我在嘗試一個基本的平均例子,但驗證和損失不匹配,並且網絡無法收斂,如果我增加訓練時間。我正在訓練一個帶有2個隱藏層的網絡,每個500個單元的寬度範圍爲[0,9],學習率爲1e-1,Adam,批量爲1,並且退出3000次迭代並驗證每個100次迭代。如果標籤與假設之間的絕對差值小於閾值,則在此將閾值設置爲1,我認爲這是正確的。有人可以告訴我,如果這是一個與損失函數的選擇,Pytorch錯誤或我正在做的事情有關的問題。下面是一些情節:在驗證過程中迴歸損失功能不正確
val_diff = 1
acc_diff = torch.FloatTensor([val_diff]).expand(self.batch_size)
循環100次:
num_correct += torch.sum(torch.abs(val_h - val_y) < acc_diff)
各個驗證階段後追加:
validate.append(num_correct/total_val)
這裏是(假設的例子,和標籤):
[...(-0.7043088674545288, 6.0), (-0.15691305696964264, 2.6666667461395264),
(0.2827358841896057, 3.3333332538604736)]
我嘗試的API中的損失函數通常用於迴歸六:
torch.nn。L1Loss(size_average =假)
torch.nn。MSELoss(size_average =假)
torch.nn。
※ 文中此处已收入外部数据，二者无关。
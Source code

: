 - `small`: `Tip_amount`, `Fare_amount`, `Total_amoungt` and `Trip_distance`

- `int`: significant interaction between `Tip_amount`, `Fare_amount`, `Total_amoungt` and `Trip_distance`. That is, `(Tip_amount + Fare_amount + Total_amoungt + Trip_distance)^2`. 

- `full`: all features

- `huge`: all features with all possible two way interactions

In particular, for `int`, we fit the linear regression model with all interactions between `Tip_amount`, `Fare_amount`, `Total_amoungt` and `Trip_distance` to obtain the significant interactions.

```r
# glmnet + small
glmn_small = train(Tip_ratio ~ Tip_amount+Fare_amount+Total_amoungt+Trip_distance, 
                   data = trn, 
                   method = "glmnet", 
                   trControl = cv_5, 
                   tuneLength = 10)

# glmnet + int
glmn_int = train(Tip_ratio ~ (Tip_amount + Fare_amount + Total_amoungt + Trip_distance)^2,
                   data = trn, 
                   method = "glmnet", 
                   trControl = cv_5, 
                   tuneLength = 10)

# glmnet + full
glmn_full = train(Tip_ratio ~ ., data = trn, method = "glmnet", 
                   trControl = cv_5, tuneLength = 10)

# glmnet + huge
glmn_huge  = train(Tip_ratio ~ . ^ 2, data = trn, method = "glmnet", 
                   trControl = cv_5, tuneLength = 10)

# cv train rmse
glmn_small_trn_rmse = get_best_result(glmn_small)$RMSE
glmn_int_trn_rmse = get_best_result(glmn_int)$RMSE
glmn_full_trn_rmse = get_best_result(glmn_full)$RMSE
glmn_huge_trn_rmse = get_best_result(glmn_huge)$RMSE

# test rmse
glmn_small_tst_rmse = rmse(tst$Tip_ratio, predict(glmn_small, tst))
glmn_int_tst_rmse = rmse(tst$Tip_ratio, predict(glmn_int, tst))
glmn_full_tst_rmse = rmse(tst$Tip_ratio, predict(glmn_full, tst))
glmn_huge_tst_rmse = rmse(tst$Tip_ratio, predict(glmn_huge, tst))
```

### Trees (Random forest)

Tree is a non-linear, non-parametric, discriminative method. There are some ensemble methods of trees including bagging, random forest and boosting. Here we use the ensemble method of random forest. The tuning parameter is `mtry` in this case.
SmoothL1Loss(size_average =假)
謝謝。
網絡代碼:
class Feedforward(nn.Module):
def __init__(self, topology):
super(Feedforward, self).__init__()
self.input_dim = topology['features']
self.num_hidden = topology['hidden_layers']
self.hidden_dim = topology['hidden_dim']
self.output_dim = topology['output_dim']
self.input_layer = nn.Linear(self.input_dim, self.hidden_dim)
self.hidden_layer = nn.Linear(self.hidden_dim, self.hidden_dim)
self.output_layer = nn.Linear(self.hidden_dim, self.output_dim)
self.dropout_layer = nn.Dropout(p=0.2)
def forward(self, x):
batch_size = x.size()[0]
feat_size = x.size()[1]
input_size = batch_size * feat_size
self.input_layer = nn.Linear(input_size, self.hidden_dim).cuda()
hidden = self.input_layer(x.view(1, input_size)).clamp(min=0)
for _ in range(self.num_hidden):
hidden = self.dropout_layer(F.relu(self.hidden_layer(hidden)))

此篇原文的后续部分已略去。